TASK PROMPT: Exactly as they appear, restate the lines of the material, from the first through the one containing "7. 기계 문명 - 자동화 특화".
__________________________________________________
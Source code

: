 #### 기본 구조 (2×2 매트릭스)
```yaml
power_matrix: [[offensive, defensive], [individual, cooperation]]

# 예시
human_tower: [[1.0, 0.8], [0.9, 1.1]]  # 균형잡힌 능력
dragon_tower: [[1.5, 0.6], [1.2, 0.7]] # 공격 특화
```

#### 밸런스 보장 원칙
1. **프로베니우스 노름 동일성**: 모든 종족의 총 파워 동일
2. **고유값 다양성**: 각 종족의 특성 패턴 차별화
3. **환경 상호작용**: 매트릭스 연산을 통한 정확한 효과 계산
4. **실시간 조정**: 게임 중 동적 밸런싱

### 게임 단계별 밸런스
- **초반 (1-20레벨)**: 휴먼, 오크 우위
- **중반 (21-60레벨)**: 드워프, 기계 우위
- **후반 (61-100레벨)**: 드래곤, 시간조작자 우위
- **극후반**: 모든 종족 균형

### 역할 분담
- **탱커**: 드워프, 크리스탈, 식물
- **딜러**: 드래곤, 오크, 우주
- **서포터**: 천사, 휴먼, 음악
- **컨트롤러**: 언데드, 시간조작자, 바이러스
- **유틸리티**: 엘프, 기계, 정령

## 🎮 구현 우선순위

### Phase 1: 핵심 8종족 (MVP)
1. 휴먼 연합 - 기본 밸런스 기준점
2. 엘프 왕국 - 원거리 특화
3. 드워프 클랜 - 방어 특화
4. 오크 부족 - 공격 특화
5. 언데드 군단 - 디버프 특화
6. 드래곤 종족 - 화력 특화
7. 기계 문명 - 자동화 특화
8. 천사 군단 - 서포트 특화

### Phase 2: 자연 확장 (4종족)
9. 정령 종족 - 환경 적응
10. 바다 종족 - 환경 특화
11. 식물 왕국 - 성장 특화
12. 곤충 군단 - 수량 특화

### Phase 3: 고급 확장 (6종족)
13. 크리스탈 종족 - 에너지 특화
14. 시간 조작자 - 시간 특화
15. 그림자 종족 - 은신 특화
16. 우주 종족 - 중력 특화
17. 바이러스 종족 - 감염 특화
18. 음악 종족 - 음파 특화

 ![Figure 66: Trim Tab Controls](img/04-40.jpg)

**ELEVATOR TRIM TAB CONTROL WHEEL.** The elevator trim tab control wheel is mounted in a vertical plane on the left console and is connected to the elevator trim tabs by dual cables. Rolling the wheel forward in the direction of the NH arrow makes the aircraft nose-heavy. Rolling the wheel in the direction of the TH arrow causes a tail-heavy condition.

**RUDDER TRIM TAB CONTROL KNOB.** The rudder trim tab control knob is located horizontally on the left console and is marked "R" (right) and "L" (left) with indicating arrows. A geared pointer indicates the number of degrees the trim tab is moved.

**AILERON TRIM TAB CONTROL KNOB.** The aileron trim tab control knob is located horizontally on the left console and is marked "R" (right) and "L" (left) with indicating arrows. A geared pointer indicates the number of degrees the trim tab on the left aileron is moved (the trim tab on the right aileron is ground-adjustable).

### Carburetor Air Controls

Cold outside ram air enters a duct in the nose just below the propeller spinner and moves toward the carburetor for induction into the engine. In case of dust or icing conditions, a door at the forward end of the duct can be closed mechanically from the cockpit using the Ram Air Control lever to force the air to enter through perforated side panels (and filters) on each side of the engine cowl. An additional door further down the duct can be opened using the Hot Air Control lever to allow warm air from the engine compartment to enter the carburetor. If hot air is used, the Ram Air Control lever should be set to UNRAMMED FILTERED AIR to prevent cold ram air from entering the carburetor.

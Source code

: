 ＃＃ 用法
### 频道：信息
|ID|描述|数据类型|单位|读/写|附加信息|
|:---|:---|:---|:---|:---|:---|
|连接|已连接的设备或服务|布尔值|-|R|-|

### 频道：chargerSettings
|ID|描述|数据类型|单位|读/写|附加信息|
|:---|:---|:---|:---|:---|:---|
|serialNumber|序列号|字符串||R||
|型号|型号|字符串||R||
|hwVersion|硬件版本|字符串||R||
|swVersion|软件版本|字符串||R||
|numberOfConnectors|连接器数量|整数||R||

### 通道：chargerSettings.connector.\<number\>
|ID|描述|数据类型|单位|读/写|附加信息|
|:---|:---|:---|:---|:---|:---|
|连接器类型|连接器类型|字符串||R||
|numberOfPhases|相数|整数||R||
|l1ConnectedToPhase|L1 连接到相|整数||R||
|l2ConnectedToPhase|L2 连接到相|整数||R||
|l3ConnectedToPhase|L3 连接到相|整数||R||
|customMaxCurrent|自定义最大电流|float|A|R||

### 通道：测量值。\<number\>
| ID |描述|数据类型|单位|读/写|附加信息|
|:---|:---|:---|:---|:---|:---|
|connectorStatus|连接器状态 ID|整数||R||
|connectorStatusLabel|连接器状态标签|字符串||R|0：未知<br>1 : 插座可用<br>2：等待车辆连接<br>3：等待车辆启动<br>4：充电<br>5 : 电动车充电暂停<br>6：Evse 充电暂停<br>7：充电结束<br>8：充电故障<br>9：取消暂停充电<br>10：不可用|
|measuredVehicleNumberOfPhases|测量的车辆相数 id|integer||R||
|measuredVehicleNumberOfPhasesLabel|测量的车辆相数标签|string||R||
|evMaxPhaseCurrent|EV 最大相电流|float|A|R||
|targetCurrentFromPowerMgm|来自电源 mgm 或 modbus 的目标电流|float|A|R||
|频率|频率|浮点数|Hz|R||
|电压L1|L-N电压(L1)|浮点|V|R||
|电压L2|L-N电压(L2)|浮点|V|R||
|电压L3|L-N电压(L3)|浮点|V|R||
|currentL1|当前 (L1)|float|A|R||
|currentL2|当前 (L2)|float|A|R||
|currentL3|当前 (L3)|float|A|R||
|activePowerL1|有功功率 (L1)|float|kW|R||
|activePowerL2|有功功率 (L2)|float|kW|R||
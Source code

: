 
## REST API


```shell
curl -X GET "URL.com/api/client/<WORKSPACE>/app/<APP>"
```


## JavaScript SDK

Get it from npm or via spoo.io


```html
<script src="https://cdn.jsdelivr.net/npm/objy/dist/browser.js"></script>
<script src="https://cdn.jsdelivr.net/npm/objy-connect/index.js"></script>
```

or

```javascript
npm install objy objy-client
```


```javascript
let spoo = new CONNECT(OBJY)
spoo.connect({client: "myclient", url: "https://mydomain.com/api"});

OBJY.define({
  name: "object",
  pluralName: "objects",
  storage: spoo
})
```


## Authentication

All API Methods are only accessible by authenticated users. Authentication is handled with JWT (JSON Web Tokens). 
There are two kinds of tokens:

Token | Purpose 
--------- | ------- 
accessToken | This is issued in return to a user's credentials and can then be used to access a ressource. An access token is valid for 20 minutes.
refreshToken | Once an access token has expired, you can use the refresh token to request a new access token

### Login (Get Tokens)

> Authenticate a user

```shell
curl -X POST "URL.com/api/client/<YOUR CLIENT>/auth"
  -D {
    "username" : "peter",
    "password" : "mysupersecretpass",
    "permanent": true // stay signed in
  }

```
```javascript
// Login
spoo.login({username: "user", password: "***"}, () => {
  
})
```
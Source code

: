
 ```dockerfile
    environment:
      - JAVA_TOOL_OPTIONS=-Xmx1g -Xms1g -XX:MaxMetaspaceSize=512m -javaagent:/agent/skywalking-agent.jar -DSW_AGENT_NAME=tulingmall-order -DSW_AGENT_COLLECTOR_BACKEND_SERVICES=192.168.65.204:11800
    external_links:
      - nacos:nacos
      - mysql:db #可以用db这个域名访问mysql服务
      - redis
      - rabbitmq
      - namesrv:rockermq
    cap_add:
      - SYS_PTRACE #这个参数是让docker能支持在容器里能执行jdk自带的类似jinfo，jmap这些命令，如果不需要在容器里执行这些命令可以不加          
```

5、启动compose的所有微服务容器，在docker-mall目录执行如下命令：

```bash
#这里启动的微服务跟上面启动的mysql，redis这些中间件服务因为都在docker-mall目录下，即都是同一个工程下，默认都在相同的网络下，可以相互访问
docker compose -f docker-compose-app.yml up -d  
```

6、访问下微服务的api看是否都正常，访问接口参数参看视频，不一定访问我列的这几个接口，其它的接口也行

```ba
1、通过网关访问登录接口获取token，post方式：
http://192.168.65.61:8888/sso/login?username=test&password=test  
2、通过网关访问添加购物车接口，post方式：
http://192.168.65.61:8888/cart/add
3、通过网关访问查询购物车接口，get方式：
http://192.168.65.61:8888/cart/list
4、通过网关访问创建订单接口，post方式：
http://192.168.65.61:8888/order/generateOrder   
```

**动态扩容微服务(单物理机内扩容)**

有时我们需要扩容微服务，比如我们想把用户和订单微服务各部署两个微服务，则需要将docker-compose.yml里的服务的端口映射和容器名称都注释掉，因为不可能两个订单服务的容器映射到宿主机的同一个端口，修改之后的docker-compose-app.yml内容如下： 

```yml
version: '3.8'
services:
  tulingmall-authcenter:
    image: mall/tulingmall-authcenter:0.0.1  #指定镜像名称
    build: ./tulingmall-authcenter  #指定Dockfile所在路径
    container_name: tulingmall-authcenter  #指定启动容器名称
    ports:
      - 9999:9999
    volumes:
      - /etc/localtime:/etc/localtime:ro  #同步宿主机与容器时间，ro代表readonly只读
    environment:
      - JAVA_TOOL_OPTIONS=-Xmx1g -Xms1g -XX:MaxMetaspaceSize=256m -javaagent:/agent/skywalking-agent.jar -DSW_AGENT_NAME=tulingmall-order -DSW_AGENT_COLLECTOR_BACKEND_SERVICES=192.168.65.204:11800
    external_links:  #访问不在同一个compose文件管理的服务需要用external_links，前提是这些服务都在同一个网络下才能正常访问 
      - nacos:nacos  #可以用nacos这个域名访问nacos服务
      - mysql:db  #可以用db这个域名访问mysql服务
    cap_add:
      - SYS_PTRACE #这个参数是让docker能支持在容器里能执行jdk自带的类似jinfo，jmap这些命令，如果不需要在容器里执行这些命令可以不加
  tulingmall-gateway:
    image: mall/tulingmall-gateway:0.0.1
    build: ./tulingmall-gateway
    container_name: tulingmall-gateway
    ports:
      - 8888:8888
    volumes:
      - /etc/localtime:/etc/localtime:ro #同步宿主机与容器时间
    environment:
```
__________________________________________________
RESPONSE TO THE TASK:
Source code

: #### 기본 구조 (2×2 매트릭스)
```yaml
power_matrix: [[offensive, defensive], [individual, cooperation]]

# 예시
human_tower: [[1.0, 0.8], [0.9, 1.1]]  # 균형잡힌 능력
dragon_tower: [[1.5, 0.6], [1.2, 0.7]] # 공격 특화
```

#### 밸런스 보장 원칙
1. **프로베니우스 노름 동일성**: 모든 종족의 총 파워 동일
2. **고유값 다양성**: 각 종족의 특성 패턴 차별화
3. **환경 상호작용**: 매트릭스 연산을 통한 정확한 효과 계산
4. **실시간 조정**: 게임 중 동적 밸런싱

### 게임 단계별 밸런스
- **초반 (1-20레벨)**: 휴먼, 오크 우위
- **중반 (21-60레벨)**: 드워프, 기계 우위
- **후반 (61-100레벨)**: 드래곤, 시간조작자 우위
- **극후반**: 모든 종족 균형

### 역할 분담
- **탱커**: 드워프, 크리스탈, 식물
- **딜러**: 드래곤, 오크, 우주
- **서포터**: 천사, 휴먼, 음악
- **컨트롤러**: 언데드, 시간조작자, 바이러스
- **유틸리티**: 엘프, 기계, 정령

## 🎮 구현 우선순위

### Phase 1: 핵심 8종족 (MVP)
1. 휴먼 연합 - 기본 밸런스 기준점
2. 엘프 왕국 - 원거리 특화
3. 드워프 클랜 - 방어 특화
4. 오크 부족 - 공격 특화
5. 언데드 군단 - 디버프 특화
6. 드래곤 종족 - 화력 특화
7. 기계 문명 - 자동화 특화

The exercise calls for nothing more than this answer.